After you've wiped everything then you apply the cream. And again, some families say, "What do I need the cream for? The baby doesn't have a rash." But the cream is a preventative measure. It prevents the diaper rash.
And there's many different types of creams. There's a protective ointment that you can use and you would either use with your fingers or a stick to keep it as sanitary as possible. Now, this cream is a preventative measure. It seals the area so that when the baby does go to the bathroom it doesn't burn the skin. But an ointment like this wouldn't treat diaper rash.
If you have a diaper rash you would need something with a zinc in it, which is similar to these products. Those white creams are what you use when the baby does have a rash. And an ointment is what you would use as preventative measure.
So again, you don't want to be stingy with the cream. Pour as much as you can, everywhere you can. From high up on a baby all the way up to their back. Because when they go to the bathroom it gets everywhere.
Then you have the diaper that's dirty, throw it away. And since everything is within very close reach you have the new diaper and you've lifted the baby's leg. You've put down the new, clean diaper. You've put the diaper between the baby's legs and pulling forward. We're using a very big diaper because we want to highlight how to change this efficiently.

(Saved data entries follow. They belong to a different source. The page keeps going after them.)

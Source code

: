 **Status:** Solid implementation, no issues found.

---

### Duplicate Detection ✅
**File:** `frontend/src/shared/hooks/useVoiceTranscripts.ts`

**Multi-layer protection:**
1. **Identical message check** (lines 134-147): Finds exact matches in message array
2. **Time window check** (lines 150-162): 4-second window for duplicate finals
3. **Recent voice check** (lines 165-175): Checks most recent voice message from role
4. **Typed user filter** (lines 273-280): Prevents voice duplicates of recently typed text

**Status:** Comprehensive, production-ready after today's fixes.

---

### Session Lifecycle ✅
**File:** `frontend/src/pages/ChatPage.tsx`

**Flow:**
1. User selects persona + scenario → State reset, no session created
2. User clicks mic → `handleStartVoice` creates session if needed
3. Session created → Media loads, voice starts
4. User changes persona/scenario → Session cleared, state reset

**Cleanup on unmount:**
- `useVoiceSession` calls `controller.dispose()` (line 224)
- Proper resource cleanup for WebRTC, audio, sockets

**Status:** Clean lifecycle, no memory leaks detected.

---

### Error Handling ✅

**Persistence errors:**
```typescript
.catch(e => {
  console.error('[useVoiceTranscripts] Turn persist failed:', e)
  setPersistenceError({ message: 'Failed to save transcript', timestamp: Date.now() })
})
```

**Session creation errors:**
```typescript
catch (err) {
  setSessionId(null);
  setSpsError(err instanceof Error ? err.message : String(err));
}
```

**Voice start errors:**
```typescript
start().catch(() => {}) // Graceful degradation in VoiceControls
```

If the baby does have their umbilical cord you need to fold the diaper down so that it doesn't irritate that area. Then you want to pull the tape as such. And make sure it's very, very fitted around this area of the baby. I know this is a bigger diaper for the baby. But this is the area that you really want to make sure is very gripped and very secure. Because when babies have accidents and it gets all over their clothes they're not very happy.
So you want to have the baby as tight as possible. You want to do all of this in as quick time as possible. But you really want to make sure that the baby is clean and comfortable for the next diaper change.